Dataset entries
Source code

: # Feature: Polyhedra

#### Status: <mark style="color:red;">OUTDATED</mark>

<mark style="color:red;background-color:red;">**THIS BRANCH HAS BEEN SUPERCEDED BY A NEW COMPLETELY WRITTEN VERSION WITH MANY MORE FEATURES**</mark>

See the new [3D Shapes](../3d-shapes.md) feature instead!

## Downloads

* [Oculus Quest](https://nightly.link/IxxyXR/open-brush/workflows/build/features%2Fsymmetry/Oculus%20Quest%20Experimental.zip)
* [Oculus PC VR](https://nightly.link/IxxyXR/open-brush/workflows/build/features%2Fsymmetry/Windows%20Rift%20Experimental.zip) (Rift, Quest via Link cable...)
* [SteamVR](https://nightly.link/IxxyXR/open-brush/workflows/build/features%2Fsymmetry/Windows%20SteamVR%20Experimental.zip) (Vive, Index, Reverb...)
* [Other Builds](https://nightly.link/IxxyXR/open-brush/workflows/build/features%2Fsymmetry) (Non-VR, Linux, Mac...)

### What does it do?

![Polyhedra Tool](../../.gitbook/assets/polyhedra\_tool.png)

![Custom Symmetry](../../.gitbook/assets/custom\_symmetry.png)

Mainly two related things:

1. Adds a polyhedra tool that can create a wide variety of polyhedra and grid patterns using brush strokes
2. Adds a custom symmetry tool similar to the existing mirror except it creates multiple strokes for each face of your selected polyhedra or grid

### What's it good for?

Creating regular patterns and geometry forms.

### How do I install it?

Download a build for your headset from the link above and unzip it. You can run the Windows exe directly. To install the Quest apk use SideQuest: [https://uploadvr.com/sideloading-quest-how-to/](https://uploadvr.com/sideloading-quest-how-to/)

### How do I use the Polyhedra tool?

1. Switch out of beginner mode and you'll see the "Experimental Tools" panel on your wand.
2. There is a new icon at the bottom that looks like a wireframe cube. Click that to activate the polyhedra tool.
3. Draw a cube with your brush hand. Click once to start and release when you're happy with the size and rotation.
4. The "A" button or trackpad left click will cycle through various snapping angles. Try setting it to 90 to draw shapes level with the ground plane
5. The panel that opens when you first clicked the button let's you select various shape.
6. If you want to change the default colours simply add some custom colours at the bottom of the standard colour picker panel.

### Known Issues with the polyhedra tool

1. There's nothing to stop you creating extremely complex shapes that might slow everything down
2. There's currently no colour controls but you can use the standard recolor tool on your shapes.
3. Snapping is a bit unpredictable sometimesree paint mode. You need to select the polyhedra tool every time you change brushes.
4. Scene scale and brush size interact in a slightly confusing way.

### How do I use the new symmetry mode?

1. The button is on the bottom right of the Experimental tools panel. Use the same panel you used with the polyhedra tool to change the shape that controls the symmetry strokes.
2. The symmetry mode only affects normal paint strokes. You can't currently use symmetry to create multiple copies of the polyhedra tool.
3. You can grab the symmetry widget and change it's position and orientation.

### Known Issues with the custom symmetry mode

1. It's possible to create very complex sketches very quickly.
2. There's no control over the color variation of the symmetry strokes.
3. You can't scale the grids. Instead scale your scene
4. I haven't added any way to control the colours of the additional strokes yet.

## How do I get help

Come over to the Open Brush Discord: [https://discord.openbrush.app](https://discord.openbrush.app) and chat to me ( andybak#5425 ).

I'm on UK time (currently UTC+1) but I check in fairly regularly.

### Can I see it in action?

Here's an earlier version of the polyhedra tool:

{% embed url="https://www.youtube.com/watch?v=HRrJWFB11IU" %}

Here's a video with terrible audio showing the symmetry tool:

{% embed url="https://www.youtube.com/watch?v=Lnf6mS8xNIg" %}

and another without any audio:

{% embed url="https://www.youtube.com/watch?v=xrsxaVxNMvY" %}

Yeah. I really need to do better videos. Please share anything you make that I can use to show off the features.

- [What the task requires] Reproduce every record, matching each line exactly.

- [Exercise response]
Source code

: # Feature: Polyhedra

#### Status: <mark style="color:red;">OUTDATED</mark>

<mark style="color:red;background-color:red;">**THIS BRANCH HAS BEEN SUPERCEDED BY A NEW COMPLETELY WRITTEN VERSION WITH MANY MORE FEATURES**</mark>

See the new [3D Shapes](../3d-shapes.md) feature instead!

## Downloads

* [Oculus Quest](https://nightly.link/IxxyXR/open-brush/workflows/build/features%2Fsymmetry/Oculus%20Quest%20Experimental.zip)
* [Oculus PC VR](https://nightly.link/IxxyXR/open-brush/workflows/build/features%2Fsymmetry/Windows%20Rift%20Experimental.zip) (Rift, Quest via Link cable...)
* [SteamVR](https://nightly.link/IxxyXR/open-brush/workflows/build/features%2Fsymmetry/Windows%20SteamVR%20Experimental.zip) (Vive, Index, Reverb...)
* [Other Builds](https://nightly.link/IxxyXR/open-brush/workflows/build/features%2Fsymmetry) (Non-VR, Linux, Mac...)

### What does it do?

![Polyhedra Tool](../../.gitbook/assets/polyhedra\_tool.png)

![Custom Symmetry](../../.gitbook/assets/custom\_symmetry.png)

Mainly two related things:

1. Adds a polyhedra tool that can create a wide variety of polyhedra and grid patterns using brush strokes
2. Adds a custom symmetry tool similar to the existing mirror except it creates multiple strokes for each face of your selected polyhedra or grid

### What's it good for?

Creating regular patterns and geometry forms.

### How do I install it?

Download a build for your headset from the link above and unzip it. You can run the Windows exe directly. To install the Quest apk use SideQuest: [https://uploadvr.com/sideloading-quest-how-to/](https://uploadvr.com/sideloading-quest-how-to/)

### How do I use the Polyhedra tool?

1. Switch out of beginner mode and you'll see the "Experimental Tools" panel on your wand.
2. There is a new icon at the bottom that looks like a wireframe cube. Click that to activate the polyhedra tool.
3. Draw a cube with your brush hand. Click once to start and release when you're happy with the size and rotation.
4. The "A" button or trackpad left click will cycle through various snapping angles. Try setting it to 90 to draw shapes level with the ground plane
5. The panel that opens when you first clicked the button let's you select various shape.
6. If you want to change the default colours simply add some custom colours at the bottom of the standard colour picker panel.

### Known Issues with the polyhedra tool

1. There's nothing to stop you creating extremely complex shapes that might slow everything down
2. There's currently no colour controls but you can use the standard recolor tool on your shapes.
3. Snapping is a bit unpredictable sometimesree paint mode. You need to select the polyhedra tool every time you change brushes.
4. Scene scale and brush size interact in a slightly confusing way.

### How do I use the new symmetry mode?

1. The button is on the bottom right of the Experimental tools panel. Use the same panel you used with the polyhedra tool to change the shape that controls the symmetry strokes.
2. The symmetry mode only affects normal paint strokes. You can't currently use symmetry to create multiple copies of the polyhedra tool.
3. You can grab the symmetry widget and change it's position and orientation.

### Known Issues with the custom symmetry mode

1. It's possible to create very complex sketches very quickly.
2. There's no control over the color variation of the symmetry strokes.
3. You can't scale the grids. Instead scale your scene
4. I haven't added any way to control the colours of the additional strokes yet.

## How do I get help

Come over to the Open Brush Discord: [https://discord.openbrush.app](https://discord.openbrush.app) and chat to me ( andybak#5425 ).

I'm on UK time (currently UTC+1) but I check in fairly regularly.

### Can I see it in action?

Here's an earlier version of the polyhedra tool:

{% embed url="https://www.youtube.com/watch?v=HRrJWFB11IU" %}

Here's a video with terrible audio showing the symmetry tool:

{% embed url="https://www.youtube.com/watch?v=Lnf6mS8xNIg" %}

and another without any audio:

{% embed url="https://www.youtube.com/watch?v=xrsxaVxNMvY" %}

Yeah. I really need to do better videos. Please share anything you make that I can use to show off the features.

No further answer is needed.